*** Opening DATA EXTRACT ***

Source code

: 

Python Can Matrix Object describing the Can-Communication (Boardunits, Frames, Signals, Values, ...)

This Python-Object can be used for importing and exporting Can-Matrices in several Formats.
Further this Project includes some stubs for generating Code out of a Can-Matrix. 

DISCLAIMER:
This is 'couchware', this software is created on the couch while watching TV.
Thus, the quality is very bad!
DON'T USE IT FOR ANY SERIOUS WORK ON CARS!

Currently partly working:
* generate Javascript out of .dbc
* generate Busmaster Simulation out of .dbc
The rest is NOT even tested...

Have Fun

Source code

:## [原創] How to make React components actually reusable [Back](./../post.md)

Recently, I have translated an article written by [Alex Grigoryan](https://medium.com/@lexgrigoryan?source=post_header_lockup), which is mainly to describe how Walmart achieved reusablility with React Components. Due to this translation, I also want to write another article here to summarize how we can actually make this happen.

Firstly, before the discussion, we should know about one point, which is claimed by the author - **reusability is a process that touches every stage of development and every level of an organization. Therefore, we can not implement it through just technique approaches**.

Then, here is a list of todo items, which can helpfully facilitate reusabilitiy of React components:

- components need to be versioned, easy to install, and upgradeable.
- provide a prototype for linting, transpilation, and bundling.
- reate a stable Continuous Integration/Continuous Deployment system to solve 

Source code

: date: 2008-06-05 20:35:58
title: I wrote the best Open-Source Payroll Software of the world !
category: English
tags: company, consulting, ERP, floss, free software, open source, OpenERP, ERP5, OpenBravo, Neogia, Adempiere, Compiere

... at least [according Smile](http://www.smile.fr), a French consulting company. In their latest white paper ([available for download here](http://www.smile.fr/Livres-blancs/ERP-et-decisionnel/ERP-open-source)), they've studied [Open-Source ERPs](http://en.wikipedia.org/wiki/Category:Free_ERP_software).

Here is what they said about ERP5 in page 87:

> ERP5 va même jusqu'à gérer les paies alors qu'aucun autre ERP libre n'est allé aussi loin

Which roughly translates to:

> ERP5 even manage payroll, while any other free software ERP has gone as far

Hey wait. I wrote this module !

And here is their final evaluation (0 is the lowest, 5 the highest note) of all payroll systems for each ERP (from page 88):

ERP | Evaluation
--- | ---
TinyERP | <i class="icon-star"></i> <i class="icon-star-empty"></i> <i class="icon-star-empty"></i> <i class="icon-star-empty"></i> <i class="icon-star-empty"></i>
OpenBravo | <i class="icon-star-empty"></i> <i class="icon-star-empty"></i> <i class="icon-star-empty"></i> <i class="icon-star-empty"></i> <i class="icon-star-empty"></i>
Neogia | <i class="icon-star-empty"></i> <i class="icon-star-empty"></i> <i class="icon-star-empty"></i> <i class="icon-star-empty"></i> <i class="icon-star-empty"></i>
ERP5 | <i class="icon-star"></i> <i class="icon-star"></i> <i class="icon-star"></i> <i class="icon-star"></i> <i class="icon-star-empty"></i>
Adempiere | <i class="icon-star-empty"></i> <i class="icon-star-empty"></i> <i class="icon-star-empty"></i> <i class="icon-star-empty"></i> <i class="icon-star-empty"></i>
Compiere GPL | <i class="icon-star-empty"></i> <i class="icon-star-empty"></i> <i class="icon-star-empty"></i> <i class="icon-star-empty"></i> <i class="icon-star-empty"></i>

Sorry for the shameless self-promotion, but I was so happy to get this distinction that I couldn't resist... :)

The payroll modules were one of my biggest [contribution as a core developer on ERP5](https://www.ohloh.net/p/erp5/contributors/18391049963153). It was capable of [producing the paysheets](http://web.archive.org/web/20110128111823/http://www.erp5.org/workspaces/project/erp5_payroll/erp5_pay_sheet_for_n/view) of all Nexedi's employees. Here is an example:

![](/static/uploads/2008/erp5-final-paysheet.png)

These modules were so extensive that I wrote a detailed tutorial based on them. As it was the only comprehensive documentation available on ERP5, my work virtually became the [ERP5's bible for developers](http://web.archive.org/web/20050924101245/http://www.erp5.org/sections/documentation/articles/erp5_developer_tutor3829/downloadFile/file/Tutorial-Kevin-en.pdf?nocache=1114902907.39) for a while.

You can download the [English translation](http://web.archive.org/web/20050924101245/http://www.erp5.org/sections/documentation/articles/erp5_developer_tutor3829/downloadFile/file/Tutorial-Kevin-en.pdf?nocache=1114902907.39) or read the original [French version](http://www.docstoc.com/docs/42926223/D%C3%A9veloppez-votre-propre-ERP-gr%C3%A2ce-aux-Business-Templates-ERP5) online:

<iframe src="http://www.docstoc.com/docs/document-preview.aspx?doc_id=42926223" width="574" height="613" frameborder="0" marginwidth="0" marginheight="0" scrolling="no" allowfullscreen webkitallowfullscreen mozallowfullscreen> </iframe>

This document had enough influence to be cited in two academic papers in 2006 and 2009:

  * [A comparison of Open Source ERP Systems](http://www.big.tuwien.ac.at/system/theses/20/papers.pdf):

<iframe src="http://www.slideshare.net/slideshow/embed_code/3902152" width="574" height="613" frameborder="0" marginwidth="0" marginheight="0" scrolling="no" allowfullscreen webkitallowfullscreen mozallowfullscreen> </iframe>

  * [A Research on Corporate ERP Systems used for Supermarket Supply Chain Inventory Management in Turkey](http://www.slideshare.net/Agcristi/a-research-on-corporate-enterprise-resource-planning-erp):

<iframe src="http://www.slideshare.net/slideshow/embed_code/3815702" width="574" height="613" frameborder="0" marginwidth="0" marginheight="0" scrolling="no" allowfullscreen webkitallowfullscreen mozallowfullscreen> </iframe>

*** Closing DATA EXTRACT ***

▸ PROBLEM TO SOLVE
Once the line with "Javascript out of .dbc" is found in the records above, print exactly that line and every line after it through the line with "actually reusable [Back](./../post.md)".

▸ REPLY
* generate Javascript out of .dbc
* generate Busmaster Simulation out of .dbc
The rest is NOT even tested...

Have Fun

Source code

:## [原創] How to make React components actually reusable [Back](./../post.md)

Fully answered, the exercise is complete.